NEWS Just weeks after releasing its latest operating system for mobiles, Windows Mobile 5.0, Microsoft has unveiled a security and messaging features top-up.
Among the changes the new feature pack will bring will be faster access to Outlook, remote device wiping abilities and certificate-based identity authentication.
The feature pack, which will be available from the second half of this year, will also see the mobile version of Outlook get a makeover with a number of new features added. The pack will enable Windows' 'direct push' technology, where information is pushed from Exchange Server to a Windows Mobile phone or PDA without any middleware servers. Other updates include global look-up of contact information from a Windows device.
Outlook will also offer a feature that's been at the disposal of millions of phone owners for some time: synchronising a photo of an individual with their contact details. In addition the feature pack will allow users to embed the photo in their mail.
The snappily titled Messaging and Security Feature Pack for Windows Mobile 5.0 aims to pander to the vagaries of IT administration, with a series of updates designed to make the lives of techies managing Windows Mobile handsets easier.
IT managers can now mandate policies and password protocols, as well as exceptions.
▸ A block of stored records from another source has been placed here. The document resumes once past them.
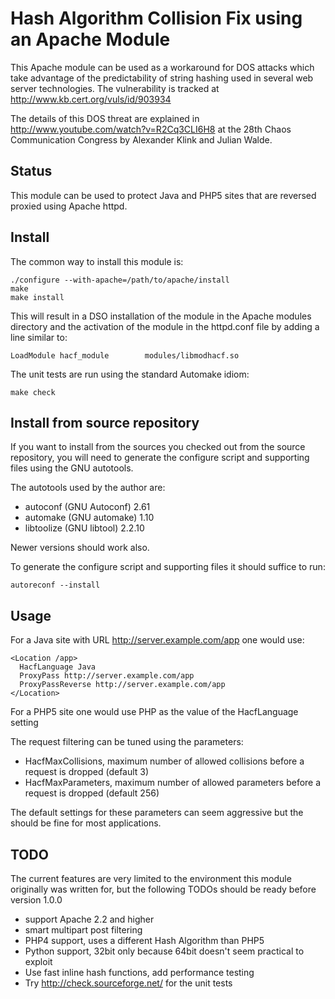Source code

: # Hash Algorithm Collision Fix using an Apache Module

This Apache module can be used as a workaround for DOS attacks which take advantage of the 
predictability of string hashing used in several web server technologies. The vulnerability 
is tracked at http://www.kb.cert.org/vuls/id/903934

The details of this DOS threat are explained in http://www.youtube.com/watch?v=R2Cq3CLI6H8
at the 28th Chaos Communication Congress by Alexander Klink and Julian Walde.

## Status

This module can be used to protect Java and PHP5 sites that are reversed proxied using Apache
httpd.

## Install

The common way to install this module is:

    ./configure --with-apache=/path/to/apache/install
    make
    make install

This will result in a DSO installation of the module in the Apache modules directory
and the activation of the module in the httpd.conf file by adding a line similar to:

    LoadModule hacf_module        modules/libmodhacf.so

The unit tests are run using the standard Automake idiom:

    make check


## Install from source repository

If you want to install from the sources you checked out from the source repository,
you will need to generate the configure script and supporting files using the GNU
autotools.

The autotools used by the author are:

- autoconf (GNU Autoconf) 2.61
- automake (GNU automake) 1.10
- libtoolize (GNU libtool) 2.2.10

Newer versions should work also.

To generate the configure script and supporting files it should suffice to run:

    autoreconf --install


## Usage

For a Java site with URL http://server.example.com/app one would use:

    <Location /app>
      HacfLanguage Java
      ProxyPass http://server.example.com/app
      ProxyPassReverse http://server.example.com/app
    </Location>

For a PHP5 site one would use PHP as the value of the HacfLanguage setting

The request filtering can be tuned using the parameters:

- HacfMaxCollisions, maximum number of allowed collisions before a request is dropped (default 3)
- HacfMaxParameters, maximum number of allowed parameters before a request is dropped  (default 256)

The default settings for these parameters can seem aggressive but the should be fine for
most applications.

## TODO

The current features are very limited to the environment this module originally was written
for, but the following TODOs should be ready before version 1.0.0

- support Apache 2.2 and higher
- smart multipart post filtering
- PHP4 support, uses a different Hash Algorithm than PHP5
- Python support, 32bit only because 64bit doesn't seem practical to exploit 
- Use fast inline hash functions, add performance testing
- Try http://check.sourceforge.net/ for the unit tests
The feature pack will also allow the techie to better manage the all-too-familiar scenario of the lost device, with heads of IT now able to wipe lost or stolen devices remotely.
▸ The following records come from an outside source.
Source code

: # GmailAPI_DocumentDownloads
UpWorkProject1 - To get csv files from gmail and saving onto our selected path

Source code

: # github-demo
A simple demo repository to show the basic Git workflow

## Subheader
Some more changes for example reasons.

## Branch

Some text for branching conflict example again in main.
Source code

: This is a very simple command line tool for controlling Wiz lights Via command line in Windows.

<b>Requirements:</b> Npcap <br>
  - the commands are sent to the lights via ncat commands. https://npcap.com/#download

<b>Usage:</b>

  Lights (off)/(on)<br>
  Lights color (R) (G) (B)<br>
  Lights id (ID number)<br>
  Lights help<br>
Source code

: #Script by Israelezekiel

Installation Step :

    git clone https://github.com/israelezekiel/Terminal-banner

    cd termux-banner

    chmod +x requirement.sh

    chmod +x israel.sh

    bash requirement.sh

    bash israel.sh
Scott Horn, senior director of marketing for Windows Mobile and Embedded Devices, said: "It's for that taxi scenario."
Horn added that IT managers are now thinking about expanding their mobile rollouts from a select few employees to an expanded workforce and are trying to manage their mobile devices like the rest of their tech infrastructure.
"What we're constantly hearing from IT professionals is that they want to manage their mobile devices in the same way they manage their PCs and servers."
Other additions include Outlook Mobile data compression, which the software leviathan reckons can reduce bandwidth required to download mail by 35 per cent, and the introduction of support for email encryption technology SMIME.